Production, whether done in-house, off-shore, or in a contract facility is a critical component of the business plan. It has to be done right and it has to make sense. Production refers to a service business as well as an agriculture firm or manufacturing plant. Often the immense load of starting and running a business leads to convenient solutions rather than optimum sources. Even if the only component of production is labor you still have to consider how to obtain the best sources for the correct price. You can’t take shortcuts in the analysis of the production operation. Each segment of the production process must be considered and the best combination of components and labor must be determined before actual production begins. Leaving even the smallest production decision to a later date can have serious ramifications for the future. You of course, would not indulge the reader with every little nuance of the process, but you must show from your planning that you have considered and worked out even the most minuscule detail.
Managing production is about managing people and control. To keep a consistent product or service management needs to careful monitor all aspects of the production cycle. It’s not enough to just lay out measurements and expect everyone to follow; after a time things get sloppy, shortcuts are taken, and important quality control decisions get skipped. Control has to be about continual quality improvements, increases in efficiency, reducing costs and labor utilization.

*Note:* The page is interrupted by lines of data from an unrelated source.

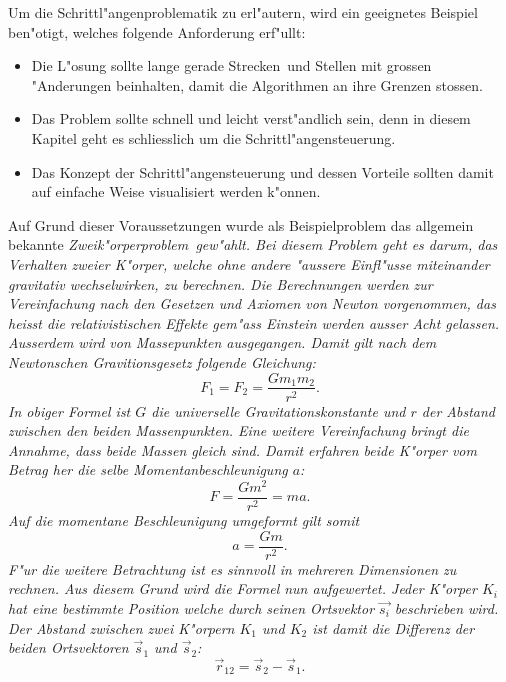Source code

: \begin{refsection}
Um die Schrittl"angenproblematik zu erl"autern, wird ein geeignetes Beispiel ben"otigt, welches folgende Anforderung erf"ullt: 
\begin{itemize}
\item Die L"osung sollte \glqq lange gerade Strecken\grqq~und Stellen mit grossen "Anderungen beinhalten, damit die Algorithmen an ihre Grenzen stossen.
\item Das Problem sollte schnell und leicht verst"andlich sein, denn in diesem Kapitel geht es schliesslich um die Schrittl"angensteuerung.
\item Das Konzept der Schrittl"angensteuerung und dessen Vorteile sollten damit auf einfache Weise visualisiert werden k"onnen.
\end{itemize}
Auf Grund dieser Voraussetzungen wurde als Beispielproblem das allgemein bekannte \em Zweik"orperproblem\em~gew"ahlt.
Bei diesem Problem geht es darum, das Verhalten zweier K"orper, welche ohne andere "aussere Einfl"usse miteinander gravitativ wechselwirken, zu berechnen. 
Die Berechnungen werden zur Vereinfachung nach den Gesetzen und Axiomen von Newton vorgenommen, das heisst die relativistischen Effekte gem"ass Einstein werden ausser Acht gelassen.
Ausserdem wird von Massepunkten ausgegangen.
Damit gilt nach dem Newtonschen Gravitionsgesetz folgende Gleichung:
\begin{equation} \label{eq:newton}
F_1 = F_2=\frac{G m_1 m_2}{r^2}.
\end{equation}
In obiger Formel ist $G$ die universelle Gravitationskonstante und $r$ der Abstand zwischen den beiden Massenpunkten.
Eine weitere Vereinfachung bringt die Annahme, dass beide Massen gleich sind. 
Damit erfahren beide K"orper vom Betrag her die selbe Momentanbeschleunigung
$a$:
\[
F=\frac{G m^2}{r^2}=m a.
\]
Auf die momentane Beschleunigung umgeformt gilt somit
\begin{equation}
a=\frac{G m}{r^2}.\label{eq:beschleunigungSkalar}
\end{equation}
F"ur die weitere Betrachtung ist es sinnvoll in mehreren Dimensionen zu rechnen.
Aus diesem Grund wird die Formel nun aufgewertet.
Jeder K"orper $K_i$ hat eine bestimmte Position welche durch seinen Ortsvektor $\vec{s_i}$ beschrieben wird.
Der Abstand zwischen zwei K"orpern $K_1$ und $K_2$ ist damit die Differenz der beiden Ortsvektoren  $\vec{s}_1$ und $\vec{s}_2$:
\begin{equation} \label{eq:abstand}
\vec{r}_{12}= \vec{s}_2-\vec{s}_1.
\end{equation}

\end{refsection}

The process of planning is a thread that runs through the total operation, but nowhere is it most evident as it is in the production process. Every firm as options as to what it should produce, what clients it goes after, what training is needed, what parts are used and what price should be charged for the end solution. The variations are nearly endless in most firms. Deciding what to produce, where to produce it, what components are included and what price to charge, what services to offer is a key component of strategic planning for any operation. In writing the business plan the entrepreneur is torn between the immediate plans and the long-range goals. Adding too much and the reader will think you lack focus – not including enough and they may contend that you are not scalable.
In the end you have to show that you have a strong strategic plan developed and that you are going to ramp up these future concepts when the time and financial strength is adequate to support the move. Smart management is about knowing when to move and in what direction to go.
Production in a Global Economy
In today’s global economy goods and services can be produced in many locations, moved to storage facilities and shipped from nonadjacent locations to customers in many different parts of the globe. For a startup company you may not have actually worked through all of these details as you build the business plan, figuring that some of the components will be sourced later. Readers scrutinizing your plan are keenly aware that some of the details that you expected to be “no problem” in reality turn out to be major stumbling blocks. This is another one of those situations where often the “devil is in the details”. This is especially true when working with distributors, wholesalers, retailers, manufacturer’s reps, and sales people.